Go through the material and copy every line in which "both" appears.

[[ DATA FOR ANALYSIS, beginning ]]

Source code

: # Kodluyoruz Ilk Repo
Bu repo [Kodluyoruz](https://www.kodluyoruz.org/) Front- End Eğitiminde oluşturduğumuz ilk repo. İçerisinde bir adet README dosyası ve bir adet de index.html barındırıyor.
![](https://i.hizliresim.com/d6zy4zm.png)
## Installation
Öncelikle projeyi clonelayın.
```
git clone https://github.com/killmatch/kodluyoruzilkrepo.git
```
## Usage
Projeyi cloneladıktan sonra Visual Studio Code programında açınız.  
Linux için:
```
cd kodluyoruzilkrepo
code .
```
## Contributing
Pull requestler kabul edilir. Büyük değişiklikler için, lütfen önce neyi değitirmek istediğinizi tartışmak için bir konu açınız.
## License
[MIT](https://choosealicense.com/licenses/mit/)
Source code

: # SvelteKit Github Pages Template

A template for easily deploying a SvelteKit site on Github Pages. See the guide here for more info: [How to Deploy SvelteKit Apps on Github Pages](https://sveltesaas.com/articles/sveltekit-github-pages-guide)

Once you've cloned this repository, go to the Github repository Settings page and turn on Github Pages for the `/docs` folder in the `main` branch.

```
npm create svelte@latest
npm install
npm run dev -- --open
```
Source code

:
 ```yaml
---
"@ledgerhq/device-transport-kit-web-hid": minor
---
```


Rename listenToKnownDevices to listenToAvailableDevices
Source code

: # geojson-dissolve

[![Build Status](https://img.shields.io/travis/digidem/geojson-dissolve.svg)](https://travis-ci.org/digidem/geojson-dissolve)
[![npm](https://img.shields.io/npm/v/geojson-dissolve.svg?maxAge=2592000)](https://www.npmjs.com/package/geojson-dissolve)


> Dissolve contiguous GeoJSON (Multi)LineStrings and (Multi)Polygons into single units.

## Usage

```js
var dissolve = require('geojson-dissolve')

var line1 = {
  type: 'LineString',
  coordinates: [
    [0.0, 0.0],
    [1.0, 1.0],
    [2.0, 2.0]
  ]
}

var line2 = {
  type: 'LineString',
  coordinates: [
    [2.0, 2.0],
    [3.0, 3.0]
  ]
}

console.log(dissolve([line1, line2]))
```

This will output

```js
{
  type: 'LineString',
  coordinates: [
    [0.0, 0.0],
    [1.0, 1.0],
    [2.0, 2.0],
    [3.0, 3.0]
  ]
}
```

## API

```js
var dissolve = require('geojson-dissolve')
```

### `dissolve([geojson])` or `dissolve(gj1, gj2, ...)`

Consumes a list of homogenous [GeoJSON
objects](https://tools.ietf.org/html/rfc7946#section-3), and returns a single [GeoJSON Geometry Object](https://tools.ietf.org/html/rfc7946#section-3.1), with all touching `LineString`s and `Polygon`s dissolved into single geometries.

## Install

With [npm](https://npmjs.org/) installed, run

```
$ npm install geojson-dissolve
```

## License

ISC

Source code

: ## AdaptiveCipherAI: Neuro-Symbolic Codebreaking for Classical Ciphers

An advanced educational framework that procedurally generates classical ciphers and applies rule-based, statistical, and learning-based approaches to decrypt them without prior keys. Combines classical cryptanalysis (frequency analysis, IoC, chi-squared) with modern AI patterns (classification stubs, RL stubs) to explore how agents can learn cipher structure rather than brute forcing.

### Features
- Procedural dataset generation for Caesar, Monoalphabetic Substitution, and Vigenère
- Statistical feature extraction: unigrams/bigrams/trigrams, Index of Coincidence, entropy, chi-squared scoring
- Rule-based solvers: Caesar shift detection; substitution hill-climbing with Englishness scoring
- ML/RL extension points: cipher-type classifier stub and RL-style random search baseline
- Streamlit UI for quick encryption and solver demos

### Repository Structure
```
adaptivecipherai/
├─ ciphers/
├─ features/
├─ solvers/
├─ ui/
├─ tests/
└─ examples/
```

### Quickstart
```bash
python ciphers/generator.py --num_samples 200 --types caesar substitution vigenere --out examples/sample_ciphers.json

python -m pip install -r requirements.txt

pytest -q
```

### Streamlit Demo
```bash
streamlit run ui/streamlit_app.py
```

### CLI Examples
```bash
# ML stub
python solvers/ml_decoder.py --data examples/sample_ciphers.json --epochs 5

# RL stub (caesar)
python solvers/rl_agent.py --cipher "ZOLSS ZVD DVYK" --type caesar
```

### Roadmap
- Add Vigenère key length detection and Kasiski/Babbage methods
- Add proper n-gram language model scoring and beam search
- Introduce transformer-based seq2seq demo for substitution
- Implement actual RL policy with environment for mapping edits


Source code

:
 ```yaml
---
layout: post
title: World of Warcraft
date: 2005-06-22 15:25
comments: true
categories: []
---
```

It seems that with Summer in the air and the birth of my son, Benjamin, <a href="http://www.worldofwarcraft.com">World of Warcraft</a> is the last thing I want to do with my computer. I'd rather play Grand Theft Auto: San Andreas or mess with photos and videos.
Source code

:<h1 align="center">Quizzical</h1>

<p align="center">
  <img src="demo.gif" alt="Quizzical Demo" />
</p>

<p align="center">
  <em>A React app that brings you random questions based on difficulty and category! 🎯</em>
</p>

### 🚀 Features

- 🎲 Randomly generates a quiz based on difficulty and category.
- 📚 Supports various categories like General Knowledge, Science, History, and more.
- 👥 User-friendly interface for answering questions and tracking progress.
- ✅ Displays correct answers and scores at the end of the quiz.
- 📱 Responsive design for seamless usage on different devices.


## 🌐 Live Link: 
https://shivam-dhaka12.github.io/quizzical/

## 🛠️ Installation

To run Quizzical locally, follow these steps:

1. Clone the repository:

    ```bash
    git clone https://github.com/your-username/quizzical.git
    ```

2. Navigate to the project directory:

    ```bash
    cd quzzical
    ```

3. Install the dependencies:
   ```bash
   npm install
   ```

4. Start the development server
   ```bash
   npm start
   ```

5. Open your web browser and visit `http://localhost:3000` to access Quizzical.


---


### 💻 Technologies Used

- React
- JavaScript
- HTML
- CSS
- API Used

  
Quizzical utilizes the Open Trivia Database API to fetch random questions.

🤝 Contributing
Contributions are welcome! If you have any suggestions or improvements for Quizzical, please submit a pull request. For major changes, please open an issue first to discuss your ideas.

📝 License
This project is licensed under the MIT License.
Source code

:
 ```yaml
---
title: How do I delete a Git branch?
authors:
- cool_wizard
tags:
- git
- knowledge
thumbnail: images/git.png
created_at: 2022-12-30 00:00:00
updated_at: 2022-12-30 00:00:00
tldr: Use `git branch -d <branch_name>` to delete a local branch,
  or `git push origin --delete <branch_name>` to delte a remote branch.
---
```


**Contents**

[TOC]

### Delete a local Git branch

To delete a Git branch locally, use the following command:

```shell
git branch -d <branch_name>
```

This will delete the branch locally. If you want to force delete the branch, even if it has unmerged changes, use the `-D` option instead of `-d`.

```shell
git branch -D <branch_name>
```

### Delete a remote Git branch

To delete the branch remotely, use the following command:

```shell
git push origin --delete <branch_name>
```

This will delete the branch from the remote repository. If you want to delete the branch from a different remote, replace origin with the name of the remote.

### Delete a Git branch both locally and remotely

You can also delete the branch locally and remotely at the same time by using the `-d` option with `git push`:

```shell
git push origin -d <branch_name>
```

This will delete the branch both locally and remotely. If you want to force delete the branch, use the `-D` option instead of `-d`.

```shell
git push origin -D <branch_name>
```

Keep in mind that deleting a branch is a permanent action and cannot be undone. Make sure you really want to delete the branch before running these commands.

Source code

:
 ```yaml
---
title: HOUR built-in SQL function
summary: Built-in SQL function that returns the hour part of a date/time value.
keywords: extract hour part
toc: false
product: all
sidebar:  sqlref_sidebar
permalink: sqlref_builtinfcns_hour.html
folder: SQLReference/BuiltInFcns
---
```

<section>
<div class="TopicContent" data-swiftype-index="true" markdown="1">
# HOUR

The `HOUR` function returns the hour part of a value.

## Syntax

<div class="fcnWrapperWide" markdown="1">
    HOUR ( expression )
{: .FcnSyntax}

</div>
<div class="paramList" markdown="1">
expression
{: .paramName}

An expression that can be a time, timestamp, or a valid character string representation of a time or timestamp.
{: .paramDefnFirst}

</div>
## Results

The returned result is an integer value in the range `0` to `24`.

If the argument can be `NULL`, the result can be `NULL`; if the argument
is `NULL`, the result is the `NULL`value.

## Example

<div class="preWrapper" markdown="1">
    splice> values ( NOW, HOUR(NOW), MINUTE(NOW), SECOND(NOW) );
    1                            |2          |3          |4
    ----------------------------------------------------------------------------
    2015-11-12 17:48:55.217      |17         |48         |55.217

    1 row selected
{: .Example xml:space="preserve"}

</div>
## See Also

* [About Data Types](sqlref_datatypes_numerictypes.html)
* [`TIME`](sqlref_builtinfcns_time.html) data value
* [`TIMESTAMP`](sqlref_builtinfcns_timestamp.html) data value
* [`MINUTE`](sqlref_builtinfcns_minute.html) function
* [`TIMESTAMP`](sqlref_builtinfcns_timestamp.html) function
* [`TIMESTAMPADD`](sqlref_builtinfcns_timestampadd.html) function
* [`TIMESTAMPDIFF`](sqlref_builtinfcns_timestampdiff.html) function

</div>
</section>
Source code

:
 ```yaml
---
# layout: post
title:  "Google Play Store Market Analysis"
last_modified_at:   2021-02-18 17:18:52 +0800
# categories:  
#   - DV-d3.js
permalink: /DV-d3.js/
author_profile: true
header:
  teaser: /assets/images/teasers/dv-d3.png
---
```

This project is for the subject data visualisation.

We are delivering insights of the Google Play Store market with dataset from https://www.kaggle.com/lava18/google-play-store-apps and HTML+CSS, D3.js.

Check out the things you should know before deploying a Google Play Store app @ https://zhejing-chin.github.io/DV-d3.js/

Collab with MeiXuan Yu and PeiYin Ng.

[[ DATA FOR ANALYSIS, end ]]

> [ANSWER SPACE]
### Delete a Git branch both locally and remotely
This will delete the branch both locally and remotely. If you want to force delete the branch, use the `-D` option instead of `-d`.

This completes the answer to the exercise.